[Data shown]
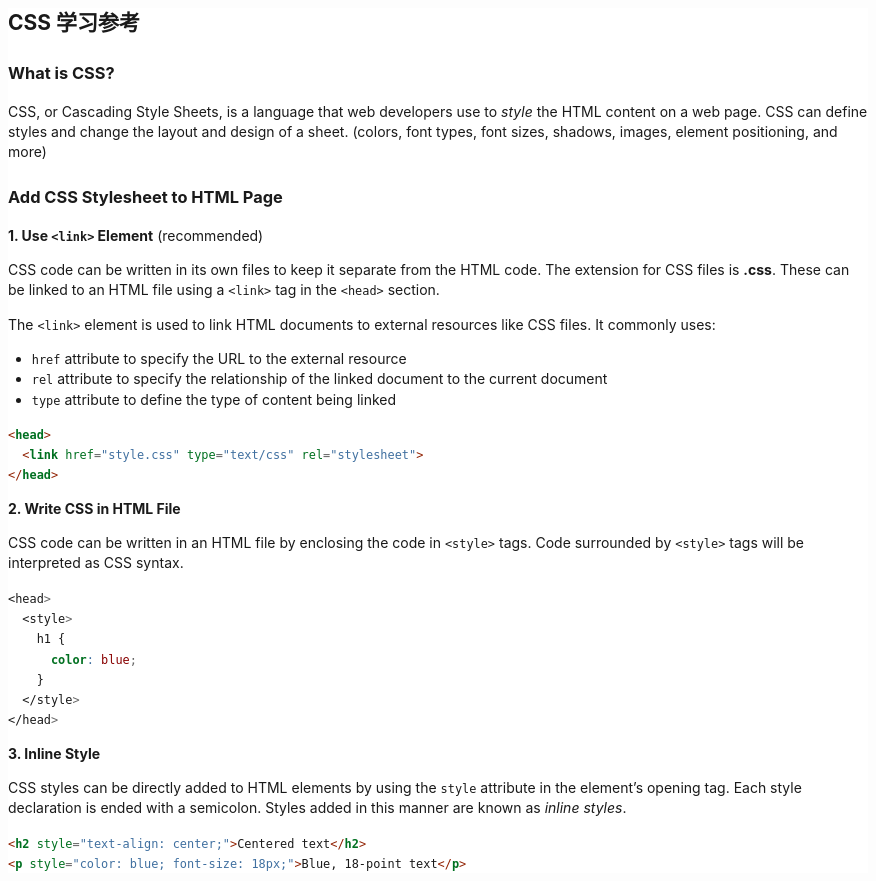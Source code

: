 ## CSS 学习参考

### What is CSS?

CSS, or Cascading Style Sheets,  is a language that web developers use to *style* the HTML content on a web page. CSS can define styles and change the layout and design of a sheet. (colors, font types, font sizes, shadows, images, element positioning, and more)



### Add CSS Stylesheet to HTML Page

**1. Use `<link>` Element** (recommended)

CSS code can be written in its own files to keep it separate from the HTML code. The extension for CSS files is **.css**. These can be linked to an HTML file using a `<link>` tag in the `<head>` section.

The `<link>` element is used to link HTML documents to external resources like CSS files. It commonly uses:

- `href` attribute to specify the URL to the external resource
- `rel` attribute to specify the relationship of the linked document to the current document
- `type` attribute to define the type of content being linked

```html
<head>
  <link href="style.css" type="text/css" rel="stylesheet">
</head>
```



**2. Write CSS in HTML File**

CSS code can be written in an HTML file by enclosing the code in `<style>` tags. Code surrounded by `<style>` tags will be interpreted as CSS syntax.

```css
<head>
  <style>
    h1 {
      color: blue;
    }
  </style>
</head>
```



**3. Inline Style**

CSS styles can be directly added to HTML elements by using the `style` attribute in the element’s opening tag. Each style declaration is ended with a semicolon. Styles added in this manner are known as *inline styles*.

```html
<h2 style="text-align: center;">Centered text</h2>
<p style="color: blue; font-size: 18px;">Blue, 18-point text</p>
```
[/Data shown]
* **About this task**
Set down exactly the lines of the data above, beginning with the line that has "### Add CSS Stylesheet to HTML Page" and ending with the line that has "the external resource", and no others.

* **Reply**
### Add CSS Stylesheet to HTML Page

**1. Use `<link>` Element** (recommended)

CSS code can be written in its own files to keep it separate from the HTML code. The extension for CSS files is **.css**. These can be linked to an HTML file using a `<link>` tag in the `<head>` section.

The `<link>` element is used to link HTML documents to external resources like CSS files. It commonly uses:

- `href` attribute to specify the URL to the external resource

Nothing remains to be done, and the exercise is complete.